Monday, December 27, 2010

Anno MMX-A Year in Reading


As I've mentioned before, this was the first year I kept a list of what I've read.  Even then, I know I lost track for a month or so.   My list is unbelievably short compared to seasoned book-bloggers (135+!), but it's fun seeing the list in retrospect.  In chronological order:

Nights at the Circus - Angela Carter
Brooklyn - Colm Toibim
All Passion Spent - Vita Sackville-West
Howard's End is on the Landing - Susan Hill
Intimate Companions - David Leddick
The Heir - Vita Sackville-West
Le Livre Blanc - Jean Cocteau
Pride & Prejudice & Zombies - Jane Austen and Co.
Free For All - Don Bochert
Memoirs of Montparnasse - John Glassco
From a Paris Garrett - Richard LeGallienne
Dream of Perpetual Motion - Dexter Palmer
Down the Garden Path - Beverley Nichols
Bright Young People - DJ Taylor
Rebecca - Daphne Du Maurier
Twenty-five - Beverley Nichols
The Bolter - Frances Osbourne
The Giver - Lois Lowry
West with the Night - Beryl Markham
If On a Winter's Night a Traveler - Italo Calvino
The Pursuit of Love - Nancy Mitford
Our Lady of the Flowers - Jean Genet
The Little Stranger - Sarah Waters
Mr. Rosenblum Dreams in English - Natasha Solomons
The City and the Pillar - Gore Vidal
Ask Alice - DJ Taylor
Mayflower - Nathanial Philbrick
Water For Elephants - Sarah Guerrin
Strait is the Gate - Andre Gide
Sleepless Nights - Elizabeth Hardwick
The Bookshop at 10 Curzon Street - Heywood Hill and Nancy Mitford
Jeeves in the Morning - PG Wodehouse
Love in a Cold Climate - Nancy Mitford
Nancy Mitford - Harold Acton
Tea with Mr. Rochester - Frances Towers

I'm having a hard time deciding which ones are my favorite, so I'll do what I do best and postpone it until tomorrow!  Have you read any of these and liked or disliked them?  I'm curious if we share opinions.  Not gonna lie, there are a few on that list that I really hated. Hint: it rhymes with Bride & Breadjudice and Bombies.

9 comments:

Laurent said...

Thanks for sharing the list, D-H. I feel I really have to relieve dignified readers of raising the question of the hour: I'd be curious to hear how the Cocteau has held up after all these years.

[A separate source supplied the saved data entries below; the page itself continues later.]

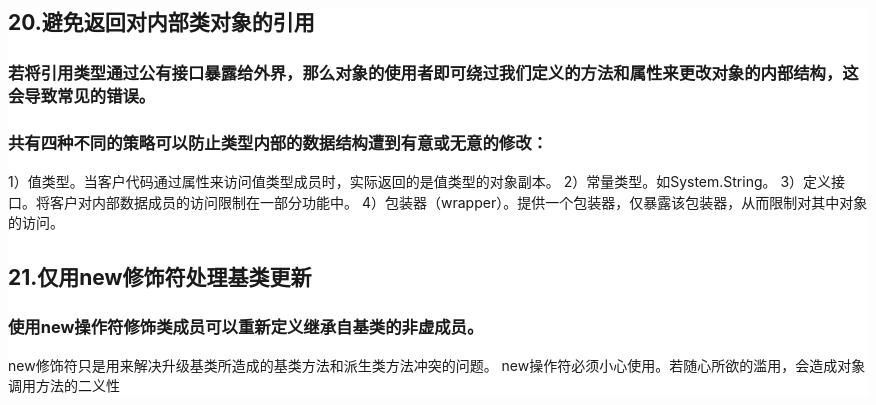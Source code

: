 ## 20.避免返回对内部类对象的引用

### 若将引用类型通过公有接口暴露给外界，那么对象的使用者即可绕过我们定义的方法和属性来更改对象的内部结构，这会导致常见的错误。

### 共有四种不同的策略可以防止类型内部的数据结构遭到有意或无意的修改：
1）值类型。当客户代码通过属性来访问值类型成员时，实际返回的是值类型的对象副本。
2）常量类型。如System.String。
3）定义接口。将客户对内部数据成员的访问限制在一部分功能中。
4）包装器（wrapper）。提供一个包装器，仅暴露该包装器，从而限制对其中对象的访问。

## 21.仅用new修饰符处理基类更新

### 使用new操作符修饰类成员可以重新定义继承自基类的非虚成员。
new修饰符只是用来解决升级基类所造成的基类方法和派生类方法冲突的问题。
new操作符必须小心使用。若随心所欲的滥用，会造成对象调用方法的二义性

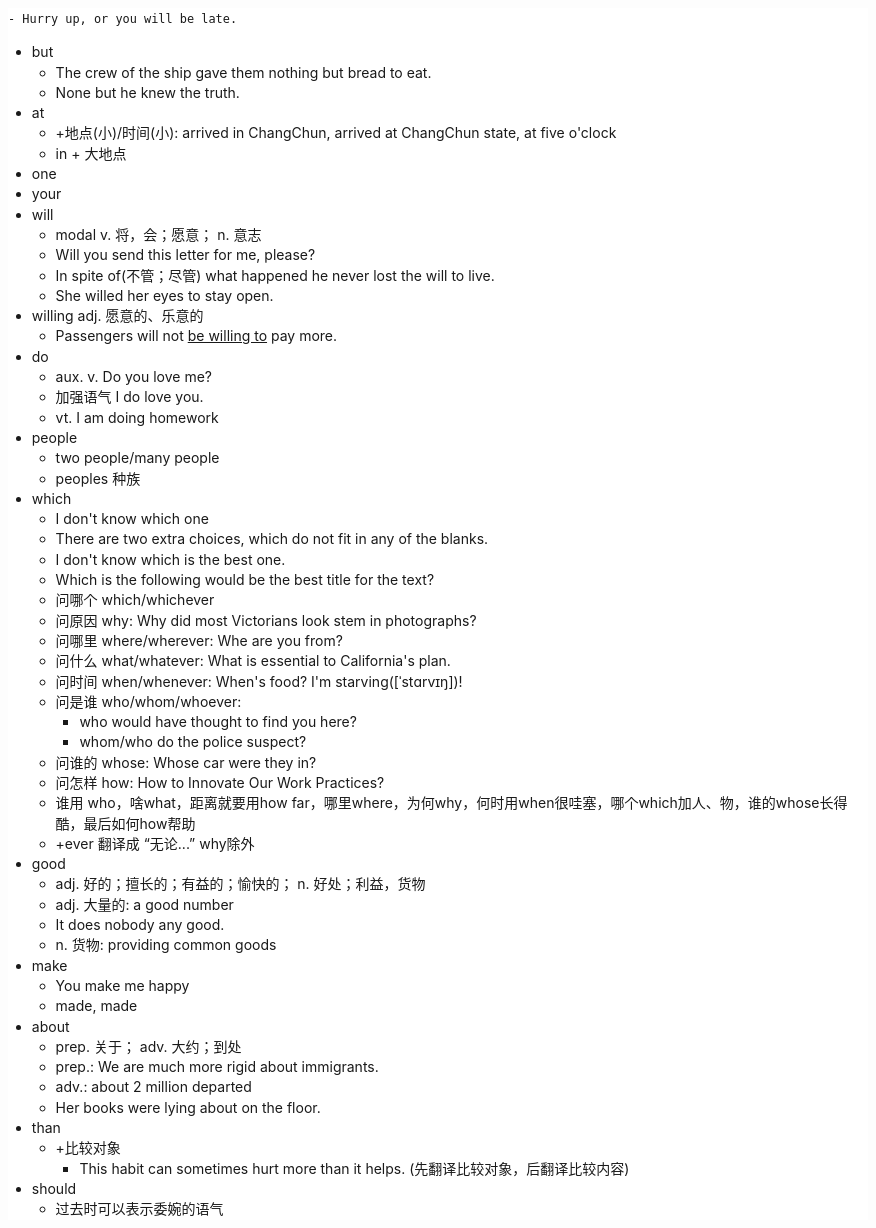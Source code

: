     - Hurry up, or you will be late.
- but
    - The crew of the ship gave them nothing but bread to eat.
    - None but he knew the truth.
- at
    - +地点(小)/时间(小): arrived in ChangChun, arrived at ChangChun state, at five o'clock
    - in + 大地点
- one
- your
- will
    - modal v. 将，会；愿意； n. 意志
    - Will you send this letter for me, please?
    - In spite of(不管；尽管) what happened he never lost the will to live.
    - She willed her eyes to stay open.
- willing adj. 愿意的、乐意的
    - Passengers will not <ins>be willing to</ins> pay more.
- do
    - aux. v. Do you love me?
    - 加强语气 I do love you.
    - vt. I am doing homework
- people
    - two people/many people
    - peoples 种族
- which
    - I don't know which one
    - There are two extra choices, which do not fit in any of the blanks.
    - I don't know which is the best one.
    - Which is the following would be the best title for the text?
    - 问哪个 which/whichever
    - 问原因 why: Why did most Victorians look stem in photographs?
    - 问哪里 where/wherever: Whe are you from?
    - 问什么 what/whatever: What is essential to California's plan.
    - 问时间 when/whenever: When's food? I'm starving([ˈstɑrvɪŋ])!
    - 问是谁 who/whom/whoever:
        - who would have thought to find you here?
        - whom/who do the police suspect?
    - 问谁的 whose: Whose car were they in?
    - 问怎样 how: How to Innovate Our Work Practices?
    - 谁用 who，啥what，距离就要用how far，哪里where，为何why，何时用when很哇塞，哪个which加人、物，谁的whose长得酷，最后如何how帮助
    - +ever 翻译成 “无论...” why除外
- good
    - adj. 好的；擅长的；有益的；愉快的； n. 好处；利益，货物
    - adj. 大量的: a good number
    - It does nobody any good.
    - n. 货物: providing common goods
- make
    - You make me happy
    - made, made
- about
    - prep. 关于； adv. 大约；到处
    - prep.: We are much more rigid about immigrants.
    - adv.: about 2 million departed
    - Her books were lying about on the floor.
- than
    - +比较对象
        - This habit can sometimes hurt more than it helps. (先翻译比较对象，后翻译比较内容)
- should
    - 过去时可以表示委婉的语气
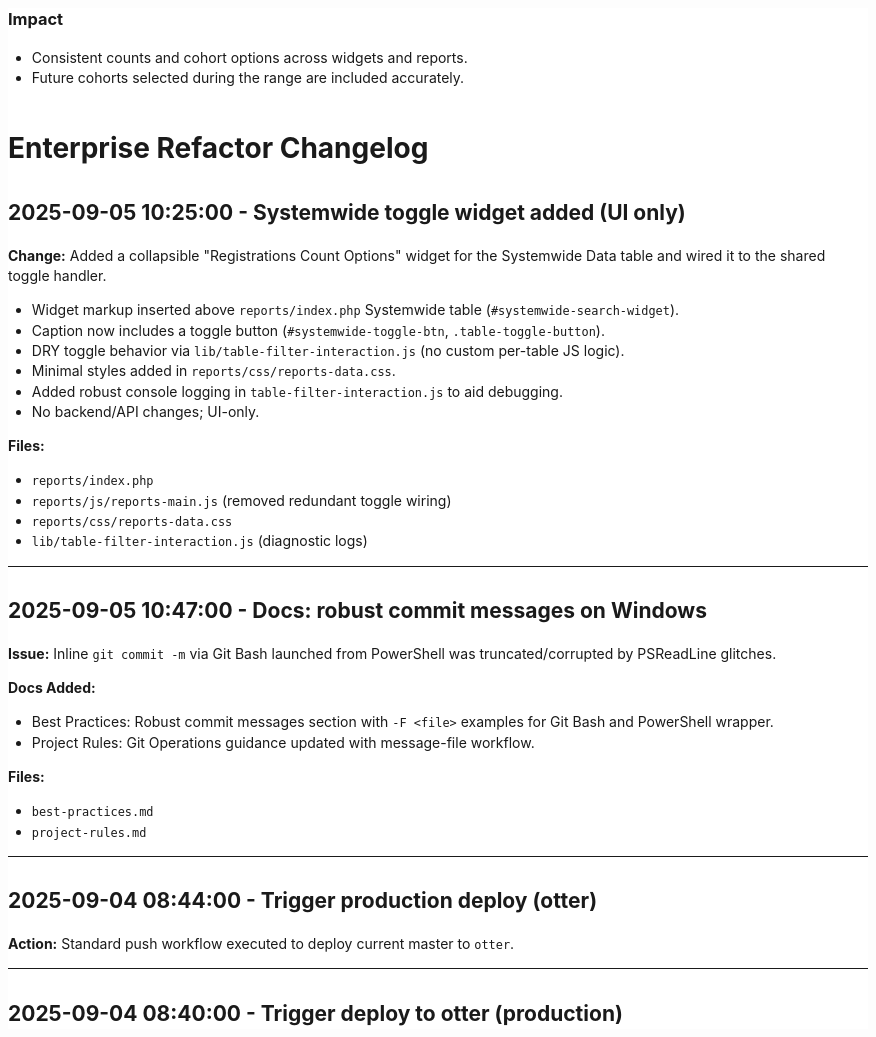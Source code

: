 ### Impact
- Consistent counts and cohort options across widgets and reports.
- Future cohorts selected during the range are included accurately.
# Enterprise Refactor Changelog

## 2025-09-05 10:25:00 - Systemwide toggle widget added (UI only)

**Change:** Added a collapsible "Registrations Count Options" widget for the Systemwide Data table and wired it to the shared toggle handler.

- Widget markup inserted above `reports/index.php` Systemwide table (`#systemwide-search-widget`).
- Caption now includes a toggle button (`#systemwide-toggle-btn`, `.table-toggle-button`).
- DRY toggle behavior via `lib/table-filter-interaction.js` (no custom per-table JS logic).
- Minimal styles added in `reports/css/reports-data.css`.
- Added robust console logging in `table-filter-interaction.js` to aid debugging.
- No backend/API changes; UI-only.

**Files:**
- `reports/index.php`
- `reports/js/reports-main.js` (removed redundant toggle wiring)
- `reports/css/reports-data.css`
- `lib/table-filter-interaction.js` (diagnostic logs)

---

## 2025-09-05 10:47:00 - Docs: robust commit messages on Windows

**Issue:** Inline `git commit -m` via Git Bash launched from PowerShell was truncated/corrupted by PSReadLine glitches.

**Docs Added:**
- Best Practices: Robust commit messages section with `-F <file>` examples for Git Bash and PowerShell wrapper.
- Project Rules: Git Operations guidance updated with message-file workflow.

**Files:**
- `best-practices.md`
- `project-rules.md`

---

## 2025-09-04 08:44:00 - Trigger production deploy (otter)

**Action:** Standard push workflow executed to deploy current master to `otter`.

---

## 2025-09-04 08:40:00 - Trigger deploy to otter (production)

By the way, I suppose you know - as I only lately discovered - there is a 2nd Caldicott & Charters flick after "The Lady Vanishes." Carol Reed's "Night Train to Munich." Trying for a copy of "Punch" at a rail station in Berlin in 1939, Caldicott happily settles for the latest issue of "La Vie Parisienne." Good scene; see it.

Of course, they had stacks of Gide.

DM said...

It was my first time reading Cocteau and I really loved it! I hope that's a relief! ;)

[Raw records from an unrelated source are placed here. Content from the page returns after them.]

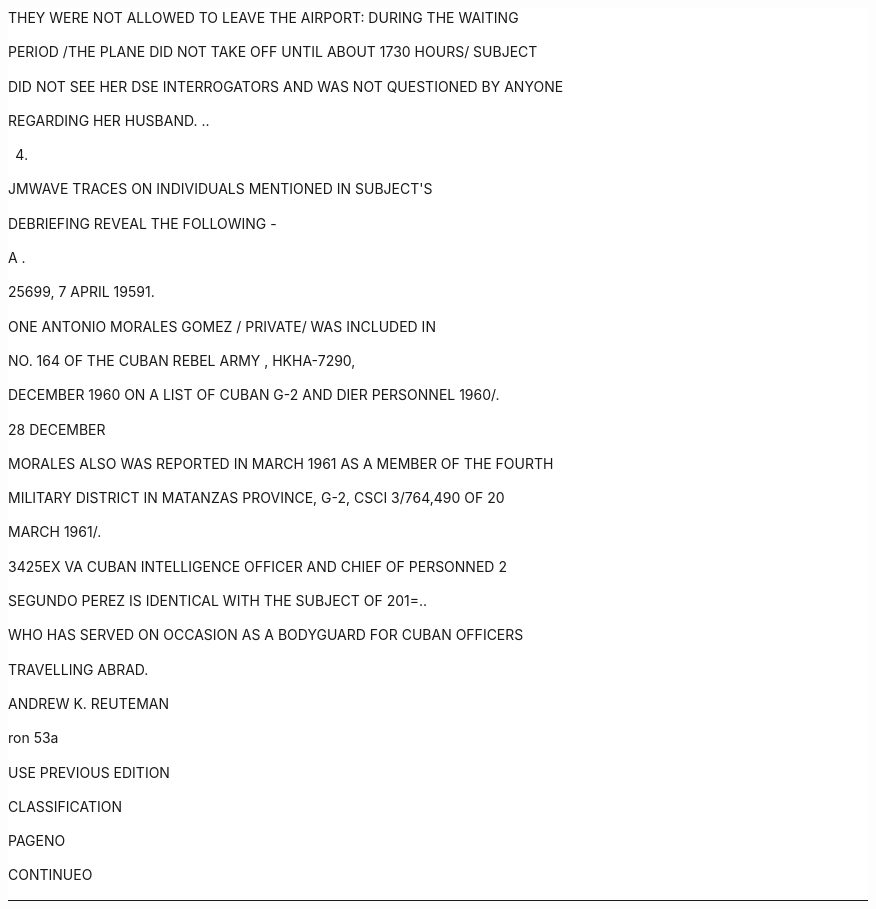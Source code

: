 THEY WERE NOT ALLOWED TO LEAVE THE AIRPORT: DURING THE WAITING

PERIOD /THE PLANE DID NOT TAKE OFF UNTIL ABOUT 1730 HOURS/ SUBJECT

DID NOT SEE HER DSE INTERROGATORS AND WAS NOT QUESTIONED BY ANYONE

REGARDING HER HUSBAND. ..

4.

JMWAVE TRACES ON INDIVIDUALS MENTIONED IN SUBJECT'S

DEBRIEFING REVEAL THE FOLLOWING -

A .

25699, 7 APRIL 19591.

ONE ANTONIO MORALES GOMEZ / PRIVATE/ WAS INCLUDED IN

NO. 164 OF THE CUBAN REBEL ARMY , HKHA-7290,

DECEMBER 1960 ON A LIST OF CUBAN G-2 AND DIER PERSONNEL 1960/.

28 DECEMBER

MORALES ALSO WAS REPORTED IN MARCH 1961 AS A MEMBER OF THE FOURTH

MILITARY DISTRICT IN MATANZAS PROVINCE, G-2, CSCI 3/764,490 OF 20

MARCH 1961/.

3425EX VA CUBAN INTELLIGENCE OFFICER AND CHIEF OF PERSONNED 2

SEGUNDO PEREZ IS IDENTICAL WITH THE SUBJECT OF 201=..

WHO HAS SERVED ON OCCASION AS A BODYGUARD FOR CUBAN OFFICERS

TRAVELLING ABRAD.

ANDREW K. REUTEMAN

ron 53a

USE PREVIOUS EDITION

CLASSIFICATION

PAGENO

CONTINUEO

---

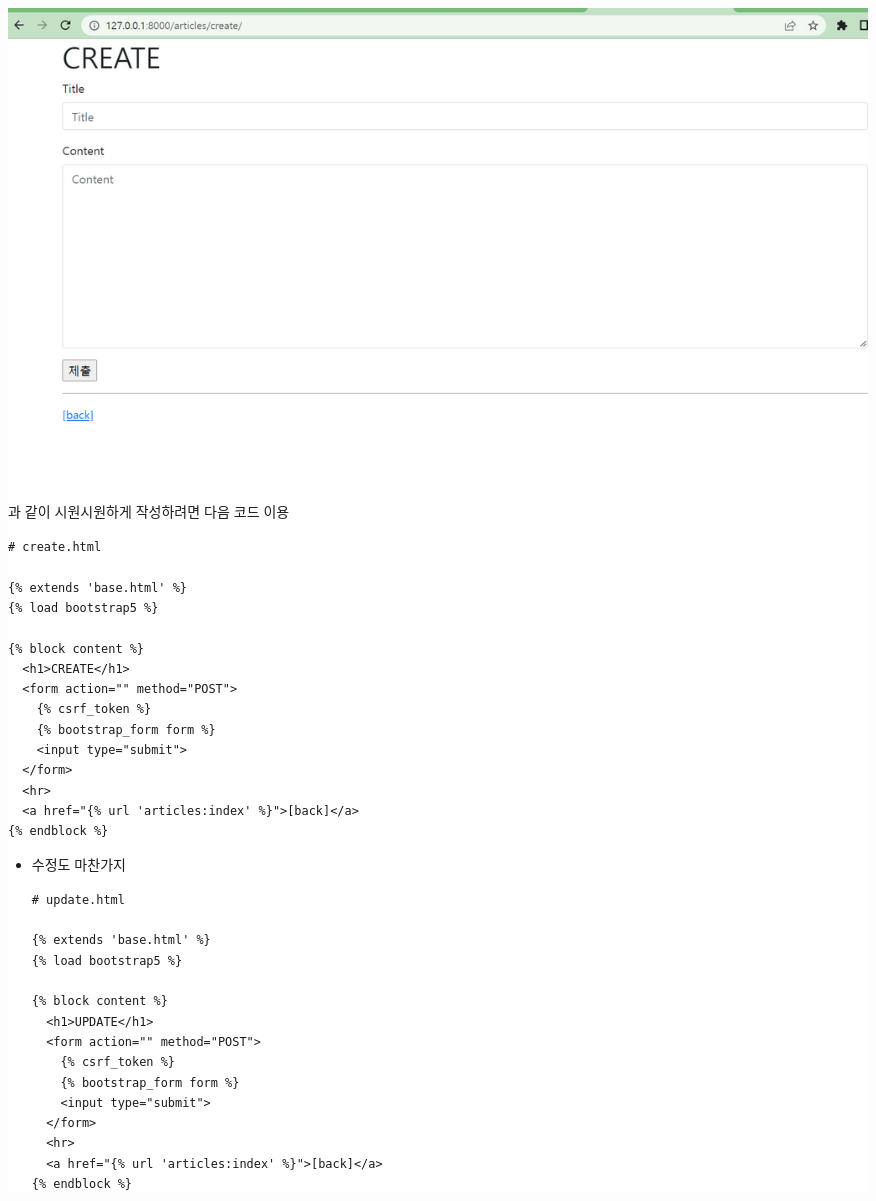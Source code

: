   ![](image/bootstrapform.png)

  과 같이 시원시원하게 작성하려면 다음 코드 이용

  ```django
  # create.html
  
  {% extends 'base.html' %}
  {% load bootstrap5 %}
  
  {% block content %}
    <h1>CREATE</h1>
    <form action="" method="POST">
      {% csrf_token %}
      {% bootstrap_form form %}
      <input type="submit">
    </form>
    <hr>
    <a href="{% url 'articles:index' %}">[back]</a>
  {% endblock %}
  ```

+ 수정도 마찬가지

  ```django
  # update.html
  
  {% extends 'base.html' %}
  {% load bootstrap5 %}
  
  {% block content %}
    <h1>UPDATE</h1>
    <form action="" method="POST">
      {% csrf_token %}
      {% bootstrap_form form %}
      <input type="submit">
    </form>
    <hr>
    <a href="{% url 'articles:index' %}">[back]</a>
  {% endblock %}
  ```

And I actually had to look up Caldicott and Charters (shame on me) but now I remember who they were in 'Lady Vanishes.' I saw T.L.V. on the big screen this spring in Portland! 'Night Train to Munich' is going right to the top of my queue...

The Down East Dilettante said...

Oh, there are so many old favorites on this list---and so many more still on my 'to read' list...

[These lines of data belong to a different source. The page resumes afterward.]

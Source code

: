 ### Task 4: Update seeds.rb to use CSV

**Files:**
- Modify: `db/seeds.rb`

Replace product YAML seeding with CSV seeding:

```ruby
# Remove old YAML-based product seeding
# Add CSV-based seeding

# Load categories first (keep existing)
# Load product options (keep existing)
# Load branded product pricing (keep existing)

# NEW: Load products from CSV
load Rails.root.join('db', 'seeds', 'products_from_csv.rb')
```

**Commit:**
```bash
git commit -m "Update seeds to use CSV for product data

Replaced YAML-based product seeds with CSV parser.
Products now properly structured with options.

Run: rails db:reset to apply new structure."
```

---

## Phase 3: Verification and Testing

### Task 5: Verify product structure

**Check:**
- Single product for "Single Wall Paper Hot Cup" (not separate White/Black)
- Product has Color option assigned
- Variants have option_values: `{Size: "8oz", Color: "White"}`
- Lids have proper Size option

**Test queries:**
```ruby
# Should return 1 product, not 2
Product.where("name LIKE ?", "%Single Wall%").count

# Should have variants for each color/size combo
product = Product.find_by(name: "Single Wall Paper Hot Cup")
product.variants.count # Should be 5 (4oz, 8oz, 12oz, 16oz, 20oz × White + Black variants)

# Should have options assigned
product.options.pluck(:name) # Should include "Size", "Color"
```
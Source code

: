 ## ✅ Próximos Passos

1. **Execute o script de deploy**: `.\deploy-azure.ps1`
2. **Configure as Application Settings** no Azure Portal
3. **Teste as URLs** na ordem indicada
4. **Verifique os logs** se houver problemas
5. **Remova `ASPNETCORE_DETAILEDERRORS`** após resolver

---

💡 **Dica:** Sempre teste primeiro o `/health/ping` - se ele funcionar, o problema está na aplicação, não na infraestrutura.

The Down East Dilettante said...

My verification word was ochralia---I can never remember if it's a plant Beverly Nichols stole from Vita, or just a country down under as pronounced by someone during dental surgery...

Thomas Hogglestock said...

What a great list. I can't wait to see which were your favorites.

DM said...

Quite right, DED, the ochralia, a rare breed of orchid, was bestowed on Beverley after oogling it after lunch at Sissinghurst.

Thomas- Thank you!! Quite the compliment coming from you. I was actually nervous it would look pitiful..

W.E. said...

Such an impressive reading list DH! Now I am inspired to keep notes on my reading choices in the new year....hopefully my list will be half as interesting as yours.....eyes and fingers crossed.

DM said...

haha! You'll be shocked, proud and ashamed of everything you read!

Jay said...

I've read Rebecca (liked it), If on a winter's night (obsessed with it; read it every year), and The Giver (weirdly enough, read it for the first time this past year since the age of 10 or so and still liked it!). If you liked the Calvino, you must continue! Almost without fail, his other books are just as extraordinary!